* Work request
Every entry is to be returned verbatim.

=== Begin Enclosure ===

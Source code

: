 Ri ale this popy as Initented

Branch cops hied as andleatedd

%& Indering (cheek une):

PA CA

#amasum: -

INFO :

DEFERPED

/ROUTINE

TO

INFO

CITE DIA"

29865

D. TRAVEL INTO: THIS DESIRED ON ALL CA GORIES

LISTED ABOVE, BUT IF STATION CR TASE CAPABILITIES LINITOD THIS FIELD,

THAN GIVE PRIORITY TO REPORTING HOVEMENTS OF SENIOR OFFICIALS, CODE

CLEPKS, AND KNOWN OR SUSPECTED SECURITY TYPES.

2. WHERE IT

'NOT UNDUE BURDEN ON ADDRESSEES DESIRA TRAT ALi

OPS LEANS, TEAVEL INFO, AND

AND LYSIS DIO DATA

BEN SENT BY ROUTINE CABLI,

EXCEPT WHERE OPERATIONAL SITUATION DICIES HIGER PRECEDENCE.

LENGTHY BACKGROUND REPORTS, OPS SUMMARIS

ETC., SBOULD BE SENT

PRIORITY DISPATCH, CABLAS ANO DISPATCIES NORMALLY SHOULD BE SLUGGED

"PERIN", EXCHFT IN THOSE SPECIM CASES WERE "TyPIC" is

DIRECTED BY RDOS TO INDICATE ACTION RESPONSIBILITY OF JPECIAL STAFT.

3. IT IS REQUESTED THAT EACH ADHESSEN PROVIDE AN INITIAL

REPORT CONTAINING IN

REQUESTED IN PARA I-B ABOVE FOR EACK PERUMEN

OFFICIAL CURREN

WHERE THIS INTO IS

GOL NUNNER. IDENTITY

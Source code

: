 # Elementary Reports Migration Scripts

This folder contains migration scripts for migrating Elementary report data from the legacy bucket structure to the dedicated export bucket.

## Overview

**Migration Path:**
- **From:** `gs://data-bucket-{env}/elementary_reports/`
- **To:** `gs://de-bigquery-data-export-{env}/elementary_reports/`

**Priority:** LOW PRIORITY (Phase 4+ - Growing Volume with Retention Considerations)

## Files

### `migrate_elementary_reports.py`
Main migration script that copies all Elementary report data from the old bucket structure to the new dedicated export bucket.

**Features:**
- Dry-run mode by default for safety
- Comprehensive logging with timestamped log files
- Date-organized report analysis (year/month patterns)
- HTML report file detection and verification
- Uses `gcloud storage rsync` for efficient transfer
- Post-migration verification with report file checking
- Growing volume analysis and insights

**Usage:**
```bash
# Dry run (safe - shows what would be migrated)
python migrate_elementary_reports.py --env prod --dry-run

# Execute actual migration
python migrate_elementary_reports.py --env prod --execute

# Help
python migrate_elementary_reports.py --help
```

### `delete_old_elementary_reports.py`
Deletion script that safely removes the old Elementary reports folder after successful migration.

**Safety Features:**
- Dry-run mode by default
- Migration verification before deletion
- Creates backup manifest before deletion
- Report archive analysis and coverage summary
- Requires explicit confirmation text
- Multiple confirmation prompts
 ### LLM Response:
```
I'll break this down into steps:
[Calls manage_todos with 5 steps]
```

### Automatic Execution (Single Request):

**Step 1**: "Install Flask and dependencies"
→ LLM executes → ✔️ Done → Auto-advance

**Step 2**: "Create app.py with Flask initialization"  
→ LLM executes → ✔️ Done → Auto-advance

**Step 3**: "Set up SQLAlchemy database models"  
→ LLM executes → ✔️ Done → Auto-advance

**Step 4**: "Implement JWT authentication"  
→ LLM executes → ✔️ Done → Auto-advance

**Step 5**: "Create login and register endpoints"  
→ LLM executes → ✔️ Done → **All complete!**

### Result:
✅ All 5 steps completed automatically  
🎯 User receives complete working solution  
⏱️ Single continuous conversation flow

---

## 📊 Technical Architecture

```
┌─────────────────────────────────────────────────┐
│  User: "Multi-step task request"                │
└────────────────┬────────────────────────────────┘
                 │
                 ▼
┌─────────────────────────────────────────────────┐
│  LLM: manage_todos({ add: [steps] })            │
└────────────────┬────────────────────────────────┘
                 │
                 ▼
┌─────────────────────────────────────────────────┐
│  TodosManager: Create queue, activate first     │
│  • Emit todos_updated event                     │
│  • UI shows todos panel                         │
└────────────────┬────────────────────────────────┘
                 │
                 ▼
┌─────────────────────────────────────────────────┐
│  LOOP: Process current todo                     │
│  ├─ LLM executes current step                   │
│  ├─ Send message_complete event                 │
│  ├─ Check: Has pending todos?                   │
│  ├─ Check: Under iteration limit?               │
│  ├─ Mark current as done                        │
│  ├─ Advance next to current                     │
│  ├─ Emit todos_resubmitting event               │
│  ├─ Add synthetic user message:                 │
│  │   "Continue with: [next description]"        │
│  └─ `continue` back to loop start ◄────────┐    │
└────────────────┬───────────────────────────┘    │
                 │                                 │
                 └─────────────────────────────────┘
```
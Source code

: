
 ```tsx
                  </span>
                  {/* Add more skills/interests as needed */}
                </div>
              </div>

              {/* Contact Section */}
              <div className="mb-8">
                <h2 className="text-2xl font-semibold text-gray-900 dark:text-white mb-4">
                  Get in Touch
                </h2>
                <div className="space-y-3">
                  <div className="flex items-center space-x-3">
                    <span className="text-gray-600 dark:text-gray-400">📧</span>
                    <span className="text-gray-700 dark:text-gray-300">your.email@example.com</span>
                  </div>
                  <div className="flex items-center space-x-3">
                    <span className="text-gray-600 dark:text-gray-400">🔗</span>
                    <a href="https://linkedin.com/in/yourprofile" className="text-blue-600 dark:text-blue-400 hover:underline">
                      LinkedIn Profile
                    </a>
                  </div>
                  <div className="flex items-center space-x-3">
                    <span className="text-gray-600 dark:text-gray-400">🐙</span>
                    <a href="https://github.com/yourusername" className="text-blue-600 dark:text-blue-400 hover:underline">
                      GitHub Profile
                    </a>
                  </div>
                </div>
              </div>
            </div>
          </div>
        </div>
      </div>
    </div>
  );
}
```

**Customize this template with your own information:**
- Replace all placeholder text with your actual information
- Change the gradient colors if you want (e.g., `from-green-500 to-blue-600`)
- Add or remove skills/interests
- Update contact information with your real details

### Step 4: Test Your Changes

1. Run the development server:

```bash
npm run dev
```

=== End Enclosure ===

* Answer to this exercise
Source code

: Ri ale this popy as Initented

Branch cops hied as andleatedd

%& Indering (cheek une):

PA CA

#amasum: -

INFO :

DEFERPED

/ROUTINE

TO

INFO

CITE DIA"

29865

D. TRAVEL INTO: THIS DESIRED ON ALL CA GORIES

LISTED ABOVE, BUT IF STATION CR TASE CAPABILITIES LINITOD THIS FIELD,

THAN GIVE PRIORITY TO REPORTING HOVEMENTS OF SENIOR OFFICIALS, CODE

CLEPKS, AND KNOWN OR SUSPECTED SECURITY TYPES.

2. WHERE IT

'NOT UNDUE BURDEN ON ADDRESSEES DESIRA TRAT ALi

OPS LEANS, TEAVEL INFO, AND

AND LYSIS DIO DATA

BEN SENT BY ROUTINE CABLI,

EXCEPT WHERE OPERATIONAL SITUATION DICIES HIGER PRECEDENCE.

LENGTHY BACKGROUND REPORTS, OPS SUMMARIS

ETC., SBOULD BE SENT

PRIORITY DISPATCH, CABLAS ANO DISPATCIES NORMALLY SHOULD BE SLUGGED

"PERIN", EXCHFT IN THOSE SPECIM CASES WERE "TyPIC" is

DIRECTED BY RDOS TO INDICATE ACTION RESPONSIBILITY OF JPECIAL STAFT.

3. IT IS REQUESTED THAT EACH ADHESSEN PROVIDE AN INITIAL

REPORT CONTAINING IN

REQUESTED IN PARA I-B ABOVE FOR EACK PERUMEN

OFFICIAL CURREN

WHERE THIS INTO IS

GOL NUNNER. IDENTITY

Source code

: # Elementary Reports Migration Scripts

This folder contains migration scripts for migrating Elementary report data from the legacy bucket structure to the dedicated export bucket.

## Overview

**Migration Path:**
- **From:** `gs://data-bucket-{env}/elementary_reports/`
- **To:** `gs://de-bigquery-data-export-{env}/elementary_reports/`

**Priority:** LOW PRIORITY (Phase 4+ - Growing Volume with Retention Considerations)

## Files

### `migrate_elementary_reports.py`
Main migration script that copies all Elementary report data from the old bucket structure to the new dedicated export bucket.

**Features:**
- Dry-run mode by default for safety
- Comprehensive logging with timestamped log files
- Date-organized report analysis (year/month patterns)
- HTML report file detection and verification
- Uses `gcloud storage rsync` for efficient transfer
- Post-migration verification with report file checking
- Growing volume analysis and insights

**Usage:**
```bash
# Dry run (safe - shows what would be migrated)
python migrate_elementary_reports.py --env prod --dry-run

# Execute actual migration
python migrate_elementary_reports.py --env prod --execute

# Help
python migrate_elementary_reports.py --help
```

### `delete_old_elementary_reports.py`
Deletion script that safely removes the old Elementary reports folder after successful migration.

**Safety Features:**
- Dry-run mode by default
- Migration verification before deletion
- Creates backup manifest before deletion
- Report archive analysis and coverage summary
- Requires explicit confirmation text
- Multiple confirmation prompts
 ### LLM Response:
```
I'll break this down into steps:
[Calls manage_todos with 5 steps]
```

### Automatic Execution (Single Request):

**Step 1**: "Install Flask and dependencies"
→ LLM executes → ✔️ Done → Auto-advance

**Step 2**: "Create app.py with Flask initialization"  
→ LLM executes → ✔️ Done → Auto-advance

**Step 3**: "Set up SQLAlchemy database models"  
→ LLM executes → ✔️ Done → Auto-advance

**Step 4**: "Implement JWT authentication"  
→ LLM executes → ✔️ Done → Auto-advance

**Step 5**: "Create login and register endpoints"  
→ LLM executes → ✔️ Done → **All complete!**

### Result:
✅ All 5 steps completed automatically  
🎯 User receives complete working solution  
⏱️ Single continuous conversation flow

---

## 📊 Technical Architecture

```
┌─────────────────────────────────────────────────┐
│  User: "Multi-step task request"                │
└────────────────┬────────────────────────────────┘
                 │
                 ▼
┌─────────────────────────────────────────────────┐
│  LLM: manage_todos({ add: [steps] })            │
└────────────────┬────────────────────────────────┘
                 │
                 ▼
┌─────────────────────────────────────────────────┐
│  TodosManager: Create queue, activate first     │
│  • Emit todos_updated event                     │
│  • UI shows todos panel                         │
└────────────────┬────────────────────────────────┘
                 │
                 ▼
┌─────────────────────────────────────────────────┐
│  LOOP: Process current todo                     │
│  ├─ LLM executes current step                   │
│  ├─ Send message_complete event                 │
│  ├─ Check: Has pending todos?                   │
│  ├─ Check: Under iteration limit?               │
│  ├─ Mark current as done                        │
│  ├─ Advance next to current                     │
│  ├─ Emit todos_resubmitting event               │
│  ├─ Add synthetic user message:                 │
│  │   "Continue with: [next description]"        │
│  └─ `continue` back to loop start ◄────────┐    │
└────────────────┬───────────────────────────┘    │
                 │                                 │
                 └─────────────────────────────────┘
```
Source code

:
 ```tsx
                  </span>
                  {/* Add more skills/interests as needed */}
                </div>
              </div>

              {/* Contact Section */}
              <div className="mb-8">
                <h2 className="text-2xl font-semibold text-gray-900 dark:text-white mb-4">
                  Get in Touch
                </h2>
                <div className="space-y-3">
                  <div className="flex items-center space-x-3">
                    <span className="text-gray-600 dark:text-gray-400">📧</span>
                    <span className="text-gray-700 dark:text-gray-300">your.email@example.com</span>
                  </div>
                  <div className="flex items-center space-x-3">
                    <span className="text-gray-600 dark:text-gray-400">🔗</span>
                    <a href="https://linkedin.com/in/yourprofile" className="text-blue-600 dark:text-blue-400 hover:underline">
                      LinkedIn Profile
                    </a>
                  </div>
                  <div className="flex items-center space-x-3">
                    <span className="text-gray-600 dark:text-gray-400">🐙</span>
                    <a href="https://github.com/yourusername" className="text-blue-600 dark:text-blue-400 hover:underline">
                      GitHub Profile
                    </a>
                  </div>
                </div>
              </div>
            </div>
          </div>
        </div>
      </div>
    </div>
  );
}
```

**Customize this template with your own information:**
- Replace all placeholder text with your actual information
- Change the gradient colors if you want (e.g., `from-green-500 to-blue-600`)
- Add or remove skills/interests
- Update contact information with your real details

### Step 4: Test Your Changes

1. Run the development server:

```bash
npm run dev
```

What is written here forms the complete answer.